For examples, one option in our submission processes is for the submitter to download a template spreadsheet for entering sample data.
They then return and upload the completed spreadsheet.
With logging in place we found that over half the attempts to upload a spreadsheet were failing.
Submitters saw a message telling them the spreadsheet was not in the right format.
They were not reporting it as an error.
However, it was certainly a source of problems as we could see from the logs that in many cases it prevented them continuing with their submission.

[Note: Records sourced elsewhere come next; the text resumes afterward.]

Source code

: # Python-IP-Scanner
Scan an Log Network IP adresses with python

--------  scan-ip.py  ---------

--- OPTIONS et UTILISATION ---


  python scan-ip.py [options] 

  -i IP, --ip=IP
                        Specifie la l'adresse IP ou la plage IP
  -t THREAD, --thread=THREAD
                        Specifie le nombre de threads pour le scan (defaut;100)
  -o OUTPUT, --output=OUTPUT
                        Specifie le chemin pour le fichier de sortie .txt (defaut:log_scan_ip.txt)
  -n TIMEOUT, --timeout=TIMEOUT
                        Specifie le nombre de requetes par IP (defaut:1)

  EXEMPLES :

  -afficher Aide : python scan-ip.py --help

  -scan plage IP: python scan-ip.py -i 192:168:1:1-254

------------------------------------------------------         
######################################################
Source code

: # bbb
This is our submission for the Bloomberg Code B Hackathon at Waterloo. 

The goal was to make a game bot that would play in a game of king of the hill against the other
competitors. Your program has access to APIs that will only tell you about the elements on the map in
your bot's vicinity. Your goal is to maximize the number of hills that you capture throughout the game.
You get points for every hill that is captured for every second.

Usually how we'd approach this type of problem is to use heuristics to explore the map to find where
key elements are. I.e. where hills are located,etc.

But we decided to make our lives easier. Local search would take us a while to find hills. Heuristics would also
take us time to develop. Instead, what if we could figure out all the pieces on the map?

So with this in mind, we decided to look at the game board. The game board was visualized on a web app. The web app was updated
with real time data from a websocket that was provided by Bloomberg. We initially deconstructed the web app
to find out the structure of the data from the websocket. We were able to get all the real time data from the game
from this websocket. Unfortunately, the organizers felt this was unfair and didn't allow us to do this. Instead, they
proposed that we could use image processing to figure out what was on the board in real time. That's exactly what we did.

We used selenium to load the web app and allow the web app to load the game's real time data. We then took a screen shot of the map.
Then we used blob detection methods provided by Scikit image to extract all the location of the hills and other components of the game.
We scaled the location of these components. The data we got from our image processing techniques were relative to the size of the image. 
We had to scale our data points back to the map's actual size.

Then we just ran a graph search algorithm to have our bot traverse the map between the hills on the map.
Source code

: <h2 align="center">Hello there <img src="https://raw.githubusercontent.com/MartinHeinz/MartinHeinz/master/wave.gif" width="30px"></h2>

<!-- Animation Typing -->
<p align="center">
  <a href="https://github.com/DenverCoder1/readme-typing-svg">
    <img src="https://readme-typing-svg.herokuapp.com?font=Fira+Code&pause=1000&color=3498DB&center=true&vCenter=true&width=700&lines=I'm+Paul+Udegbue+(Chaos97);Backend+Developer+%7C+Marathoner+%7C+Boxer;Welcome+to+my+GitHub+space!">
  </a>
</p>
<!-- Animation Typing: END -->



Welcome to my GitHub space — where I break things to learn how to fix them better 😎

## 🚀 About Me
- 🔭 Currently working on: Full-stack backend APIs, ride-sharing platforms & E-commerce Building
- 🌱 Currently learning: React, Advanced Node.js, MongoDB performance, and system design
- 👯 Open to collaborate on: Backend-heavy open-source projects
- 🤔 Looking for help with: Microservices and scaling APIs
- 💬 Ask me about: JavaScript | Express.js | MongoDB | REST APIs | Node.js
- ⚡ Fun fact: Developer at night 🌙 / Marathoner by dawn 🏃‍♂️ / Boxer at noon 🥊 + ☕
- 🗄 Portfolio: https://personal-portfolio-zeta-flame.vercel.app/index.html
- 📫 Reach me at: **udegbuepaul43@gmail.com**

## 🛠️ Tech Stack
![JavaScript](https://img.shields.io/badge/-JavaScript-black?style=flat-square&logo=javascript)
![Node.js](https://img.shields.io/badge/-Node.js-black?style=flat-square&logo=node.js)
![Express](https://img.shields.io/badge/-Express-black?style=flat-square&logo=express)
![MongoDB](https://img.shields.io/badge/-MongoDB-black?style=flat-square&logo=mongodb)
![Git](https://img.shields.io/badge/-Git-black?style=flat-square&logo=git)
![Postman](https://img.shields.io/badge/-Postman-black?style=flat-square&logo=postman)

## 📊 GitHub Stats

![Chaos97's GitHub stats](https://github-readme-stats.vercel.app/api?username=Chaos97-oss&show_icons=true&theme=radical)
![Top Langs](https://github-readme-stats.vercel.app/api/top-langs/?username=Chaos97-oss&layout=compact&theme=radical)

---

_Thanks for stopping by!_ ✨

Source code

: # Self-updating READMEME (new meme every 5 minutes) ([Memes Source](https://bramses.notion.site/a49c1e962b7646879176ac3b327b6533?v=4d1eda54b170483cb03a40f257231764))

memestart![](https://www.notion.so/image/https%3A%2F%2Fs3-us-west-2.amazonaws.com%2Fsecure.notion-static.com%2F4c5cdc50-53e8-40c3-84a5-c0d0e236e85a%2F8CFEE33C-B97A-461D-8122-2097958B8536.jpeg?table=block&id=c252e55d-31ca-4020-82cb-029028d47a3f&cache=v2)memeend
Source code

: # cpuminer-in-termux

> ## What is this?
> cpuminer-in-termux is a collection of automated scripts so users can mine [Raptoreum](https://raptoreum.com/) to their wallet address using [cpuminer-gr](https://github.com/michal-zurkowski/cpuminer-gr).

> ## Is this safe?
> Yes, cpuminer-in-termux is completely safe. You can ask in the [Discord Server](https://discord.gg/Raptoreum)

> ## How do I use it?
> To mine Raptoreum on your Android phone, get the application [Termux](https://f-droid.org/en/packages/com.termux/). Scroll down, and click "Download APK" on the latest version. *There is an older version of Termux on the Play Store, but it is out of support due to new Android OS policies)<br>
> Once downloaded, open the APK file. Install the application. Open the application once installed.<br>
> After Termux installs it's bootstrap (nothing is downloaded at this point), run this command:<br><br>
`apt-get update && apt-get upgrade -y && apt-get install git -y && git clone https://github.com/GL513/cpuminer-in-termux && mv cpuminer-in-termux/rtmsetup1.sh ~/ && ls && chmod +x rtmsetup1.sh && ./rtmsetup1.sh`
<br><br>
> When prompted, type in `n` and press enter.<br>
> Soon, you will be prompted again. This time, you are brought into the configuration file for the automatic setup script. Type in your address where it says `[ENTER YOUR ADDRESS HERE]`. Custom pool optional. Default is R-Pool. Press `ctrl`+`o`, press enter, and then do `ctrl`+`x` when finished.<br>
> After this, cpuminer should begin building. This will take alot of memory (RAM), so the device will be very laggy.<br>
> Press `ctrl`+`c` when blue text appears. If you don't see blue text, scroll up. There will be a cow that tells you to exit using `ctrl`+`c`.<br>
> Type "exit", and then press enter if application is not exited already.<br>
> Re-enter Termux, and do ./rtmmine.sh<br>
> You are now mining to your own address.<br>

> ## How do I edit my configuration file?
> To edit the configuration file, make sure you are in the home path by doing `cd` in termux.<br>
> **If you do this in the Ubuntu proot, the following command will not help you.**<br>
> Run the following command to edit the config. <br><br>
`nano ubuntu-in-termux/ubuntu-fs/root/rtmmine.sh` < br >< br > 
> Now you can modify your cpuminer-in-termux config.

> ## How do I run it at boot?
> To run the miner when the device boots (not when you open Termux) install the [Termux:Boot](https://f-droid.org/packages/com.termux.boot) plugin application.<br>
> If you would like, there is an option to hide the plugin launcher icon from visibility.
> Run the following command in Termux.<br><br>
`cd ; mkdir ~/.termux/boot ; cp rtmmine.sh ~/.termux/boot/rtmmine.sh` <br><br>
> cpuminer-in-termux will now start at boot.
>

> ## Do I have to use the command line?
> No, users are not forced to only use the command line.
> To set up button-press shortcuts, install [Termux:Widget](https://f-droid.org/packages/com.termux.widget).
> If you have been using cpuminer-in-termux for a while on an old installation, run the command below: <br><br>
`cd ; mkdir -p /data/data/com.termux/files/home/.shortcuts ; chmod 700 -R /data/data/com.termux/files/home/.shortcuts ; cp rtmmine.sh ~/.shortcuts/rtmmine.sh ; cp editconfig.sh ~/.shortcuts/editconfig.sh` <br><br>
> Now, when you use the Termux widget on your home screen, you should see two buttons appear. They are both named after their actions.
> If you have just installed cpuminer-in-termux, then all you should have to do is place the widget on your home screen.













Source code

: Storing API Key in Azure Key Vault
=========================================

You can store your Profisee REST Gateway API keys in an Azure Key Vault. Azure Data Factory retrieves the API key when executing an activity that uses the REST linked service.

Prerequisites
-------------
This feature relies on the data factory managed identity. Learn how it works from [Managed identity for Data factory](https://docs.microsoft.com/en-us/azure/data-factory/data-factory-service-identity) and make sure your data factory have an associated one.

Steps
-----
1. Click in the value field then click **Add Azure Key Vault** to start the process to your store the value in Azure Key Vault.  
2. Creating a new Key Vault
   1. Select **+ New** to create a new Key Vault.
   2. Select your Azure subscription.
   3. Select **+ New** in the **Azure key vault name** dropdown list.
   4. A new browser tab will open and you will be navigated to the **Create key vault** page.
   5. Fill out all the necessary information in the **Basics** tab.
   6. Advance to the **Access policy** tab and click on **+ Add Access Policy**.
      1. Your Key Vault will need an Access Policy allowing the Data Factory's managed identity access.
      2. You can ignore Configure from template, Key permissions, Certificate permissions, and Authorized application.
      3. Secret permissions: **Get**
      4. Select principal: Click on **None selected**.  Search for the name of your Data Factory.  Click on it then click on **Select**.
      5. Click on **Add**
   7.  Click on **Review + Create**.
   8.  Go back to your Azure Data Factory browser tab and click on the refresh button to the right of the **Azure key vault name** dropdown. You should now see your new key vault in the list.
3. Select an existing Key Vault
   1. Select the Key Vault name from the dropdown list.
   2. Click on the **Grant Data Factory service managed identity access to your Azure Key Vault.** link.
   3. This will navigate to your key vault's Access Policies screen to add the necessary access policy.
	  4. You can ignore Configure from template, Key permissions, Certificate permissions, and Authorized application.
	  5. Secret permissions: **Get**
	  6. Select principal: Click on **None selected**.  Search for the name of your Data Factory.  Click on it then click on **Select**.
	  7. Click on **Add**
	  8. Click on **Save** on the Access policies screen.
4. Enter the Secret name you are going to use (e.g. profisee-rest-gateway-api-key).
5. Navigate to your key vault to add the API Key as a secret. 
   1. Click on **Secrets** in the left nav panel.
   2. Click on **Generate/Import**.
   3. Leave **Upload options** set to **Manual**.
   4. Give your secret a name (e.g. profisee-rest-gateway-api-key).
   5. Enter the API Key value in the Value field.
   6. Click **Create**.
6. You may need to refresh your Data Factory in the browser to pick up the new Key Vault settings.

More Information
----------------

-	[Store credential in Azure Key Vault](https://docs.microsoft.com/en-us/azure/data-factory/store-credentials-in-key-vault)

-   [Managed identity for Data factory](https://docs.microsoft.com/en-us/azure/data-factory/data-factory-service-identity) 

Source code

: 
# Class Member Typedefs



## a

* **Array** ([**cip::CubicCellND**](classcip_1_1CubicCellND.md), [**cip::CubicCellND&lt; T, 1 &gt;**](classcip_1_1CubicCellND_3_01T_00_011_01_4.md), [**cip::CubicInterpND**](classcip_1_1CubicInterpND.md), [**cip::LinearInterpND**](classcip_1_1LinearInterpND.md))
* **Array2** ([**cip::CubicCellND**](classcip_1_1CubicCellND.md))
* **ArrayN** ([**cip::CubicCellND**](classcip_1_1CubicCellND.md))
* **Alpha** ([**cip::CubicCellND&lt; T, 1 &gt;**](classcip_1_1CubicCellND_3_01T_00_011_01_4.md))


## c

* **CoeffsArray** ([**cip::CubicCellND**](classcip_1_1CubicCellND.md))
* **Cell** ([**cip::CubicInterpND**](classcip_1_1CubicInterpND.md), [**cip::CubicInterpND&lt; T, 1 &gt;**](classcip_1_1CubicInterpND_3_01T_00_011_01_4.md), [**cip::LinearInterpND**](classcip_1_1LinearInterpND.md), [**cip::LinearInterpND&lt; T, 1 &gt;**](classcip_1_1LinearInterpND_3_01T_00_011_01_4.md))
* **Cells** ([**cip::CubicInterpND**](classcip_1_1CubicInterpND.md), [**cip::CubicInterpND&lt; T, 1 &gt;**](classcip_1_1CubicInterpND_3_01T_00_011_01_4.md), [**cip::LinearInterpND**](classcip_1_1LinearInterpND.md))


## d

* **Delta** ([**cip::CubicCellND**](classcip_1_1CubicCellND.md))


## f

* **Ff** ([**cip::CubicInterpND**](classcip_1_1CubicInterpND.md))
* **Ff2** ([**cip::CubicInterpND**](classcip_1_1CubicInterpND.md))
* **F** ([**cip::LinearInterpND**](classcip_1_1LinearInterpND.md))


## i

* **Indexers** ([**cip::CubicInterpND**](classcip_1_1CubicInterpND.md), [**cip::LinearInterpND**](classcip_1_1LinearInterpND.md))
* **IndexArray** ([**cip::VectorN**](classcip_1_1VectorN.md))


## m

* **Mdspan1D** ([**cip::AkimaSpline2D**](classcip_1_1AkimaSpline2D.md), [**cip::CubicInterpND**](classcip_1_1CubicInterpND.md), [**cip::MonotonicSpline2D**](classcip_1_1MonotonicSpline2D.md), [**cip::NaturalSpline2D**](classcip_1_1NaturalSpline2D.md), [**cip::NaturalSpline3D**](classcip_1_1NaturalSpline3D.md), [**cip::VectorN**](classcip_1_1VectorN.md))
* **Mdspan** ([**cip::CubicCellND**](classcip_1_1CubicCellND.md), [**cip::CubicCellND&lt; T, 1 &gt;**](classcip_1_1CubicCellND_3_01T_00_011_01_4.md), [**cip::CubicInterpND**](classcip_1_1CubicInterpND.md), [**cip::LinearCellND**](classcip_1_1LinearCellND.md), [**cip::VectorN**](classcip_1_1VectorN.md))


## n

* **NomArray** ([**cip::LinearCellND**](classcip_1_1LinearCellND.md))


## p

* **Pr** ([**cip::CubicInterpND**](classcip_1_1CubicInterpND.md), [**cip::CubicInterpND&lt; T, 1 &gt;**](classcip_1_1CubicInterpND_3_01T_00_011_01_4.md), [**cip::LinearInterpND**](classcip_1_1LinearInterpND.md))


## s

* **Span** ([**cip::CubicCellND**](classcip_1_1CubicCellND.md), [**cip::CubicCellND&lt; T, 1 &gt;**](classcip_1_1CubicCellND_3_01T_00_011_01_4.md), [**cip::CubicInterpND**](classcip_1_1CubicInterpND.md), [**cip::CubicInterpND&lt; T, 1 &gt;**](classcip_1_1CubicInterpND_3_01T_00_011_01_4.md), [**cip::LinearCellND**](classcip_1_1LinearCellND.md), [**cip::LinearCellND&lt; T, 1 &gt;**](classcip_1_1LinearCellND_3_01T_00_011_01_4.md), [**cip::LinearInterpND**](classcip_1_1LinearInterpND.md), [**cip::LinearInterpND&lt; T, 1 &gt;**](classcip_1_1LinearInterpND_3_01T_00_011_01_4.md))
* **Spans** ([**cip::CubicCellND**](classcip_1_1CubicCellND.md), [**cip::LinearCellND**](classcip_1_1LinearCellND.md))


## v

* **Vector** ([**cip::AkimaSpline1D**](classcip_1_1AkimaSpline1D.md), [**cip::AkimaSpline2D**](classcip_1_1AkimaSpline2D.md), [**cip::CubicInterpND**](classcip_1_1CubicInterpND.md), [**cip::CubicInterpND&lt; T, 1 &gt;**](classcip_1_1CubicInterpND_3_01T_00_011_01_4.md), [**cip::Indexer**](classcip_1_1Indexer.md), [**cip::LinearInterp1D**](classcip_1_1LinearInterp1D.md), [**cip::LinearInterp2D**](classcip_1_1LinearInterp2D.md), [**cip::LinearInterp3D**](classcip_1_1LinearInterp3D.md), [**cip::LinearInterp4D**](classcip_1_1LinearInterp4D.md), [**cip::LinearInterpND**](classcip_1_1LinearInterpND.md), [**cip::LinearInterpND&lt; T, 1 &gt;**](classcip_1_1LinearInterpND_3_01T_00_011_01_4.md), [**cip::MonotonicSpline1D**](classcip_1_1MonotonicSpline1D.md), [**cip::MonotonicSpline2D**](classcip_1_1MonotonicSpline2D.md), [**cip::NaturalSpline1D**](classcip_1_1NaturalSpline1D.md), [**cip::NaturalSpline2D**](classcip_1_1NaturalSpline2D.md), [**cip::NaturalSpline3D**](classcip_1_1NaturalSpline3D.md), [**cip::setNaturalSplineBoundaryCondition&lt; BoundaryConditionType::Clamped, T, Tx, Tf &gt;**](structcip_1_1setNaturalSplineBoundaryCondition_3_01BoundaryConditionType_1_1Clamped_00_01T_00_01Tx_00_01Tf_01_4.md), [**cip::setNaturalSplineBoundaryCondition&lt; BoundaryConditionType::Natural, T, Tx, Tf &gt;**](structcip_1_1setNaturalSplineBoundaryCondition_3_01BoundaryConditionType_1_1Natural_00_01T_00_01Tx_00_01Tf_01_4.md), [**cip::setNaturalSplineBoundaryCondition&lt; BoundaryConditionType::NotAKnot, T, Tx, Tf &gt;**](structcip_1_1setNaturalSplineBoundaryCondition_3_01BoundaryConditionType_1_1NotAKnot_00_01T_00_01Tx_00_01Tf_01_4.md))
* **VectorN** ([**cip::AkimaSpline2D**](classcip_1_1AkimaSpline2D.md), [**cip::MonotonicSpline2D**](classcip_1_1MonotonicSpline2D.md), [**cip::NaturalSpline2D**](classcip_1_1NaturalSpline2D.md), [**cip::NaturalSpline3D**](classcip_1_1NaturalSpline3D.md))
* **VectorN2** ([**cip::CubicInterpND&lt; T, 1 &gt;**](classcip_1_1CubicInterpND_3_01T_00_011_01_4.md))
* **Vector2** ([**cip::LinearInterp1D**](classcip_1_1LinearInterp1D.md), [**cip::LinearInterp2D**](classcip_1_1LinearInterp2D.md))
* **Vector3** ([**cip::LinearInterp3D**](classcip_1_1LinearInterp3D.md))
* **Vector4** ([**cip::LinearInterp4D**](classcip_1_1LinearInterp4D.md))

When we looked at the screen in question we saw there was simply a button named ’Upload Spreadsheet’.
There was no indication of what type of spreadsheet we were expecting.
In Graylog we were able to group failures into three categories:
Unexpected spreadsheet format - submitters were uploading Excel instead of CSV
Unexpected type of file - submitters were uploading non-spreadsheet files. This issue first came to our attention when a submitter tried to upload a 150MB fasta file. The server ran out of memory trying to parse it.
Unexpected content - the spreadsheets were the submitters’ own spreadsheets and not based on our templates
This feature was causing a very high failure rate but the fix was simple:
Restrict the file extensions that can be uploaded
Provide clear explanation text of what the upload spreadsheet function was for.
When we applied this change we were able to use Graylog to monitor the failure rate.
We could prove that this change eliminated file related failures.
Content failures also were reduced to a fraction of what they were before avoiding and lot of submitter confusion.
These are some reasons we like Graylog.
In this talk I wanted to concentrate more on why Graylog was useful to us rather than how it works.
There is much better documentation and video online than I can create but I will give a very brief overview.
Graylog is a standalone server that uses Elasticsearch and MongoDB. Log messages are collected in a JSON format called GELF and stored in MongoDB. Elasticsearch provides the search engine.
Our instance is installed on a standard technical services provided VM. It took me a morning to setup manually.
If you can use Docker or Amazon Web Services it appears much more straight-forward as you can just download pre-configured images.
Graylog itself then provides a web interface that allows setting up of inputs, streams, alerts and dashboards.
There are several different options for getting data into Graylog. We are just using a single input that takes GELF messages on a UDP port.
We use a library for Logback that provides an appender to convert logging messages into GELF formatted messages and delivers them to a specified host and port.
We then use Slack for our alerts.
There is a library of official and third party plugins, from big screen visualization to automatic creation of JIRAs but we are using Graylog out of the box at the moment.
It is very early days for us with Graylog. We are still learning, still exploring what is possible. We realise we are currently using a small fraction of its potential.
For example it can cope with 100k messages/second and we are using 100/second at most.
We have not even started at looking at plugins so we have only scratched the surface of what it can do.
However, it already shows real promise as it enables a different way of working that could potentially make a big different to submitter’s experience of our services.
We hope they will first notice a more responsive and efficient service when they do encounter errors and in time find that they are not experiencing errors at all.
I encourage anyone who would like to try Graylog in their team to do so and share your experience. We have limited time to spend on Graylog in our group so help will be invaluable.
If enough people are using it and finding it useful it may be something we can ask to be managed centrally.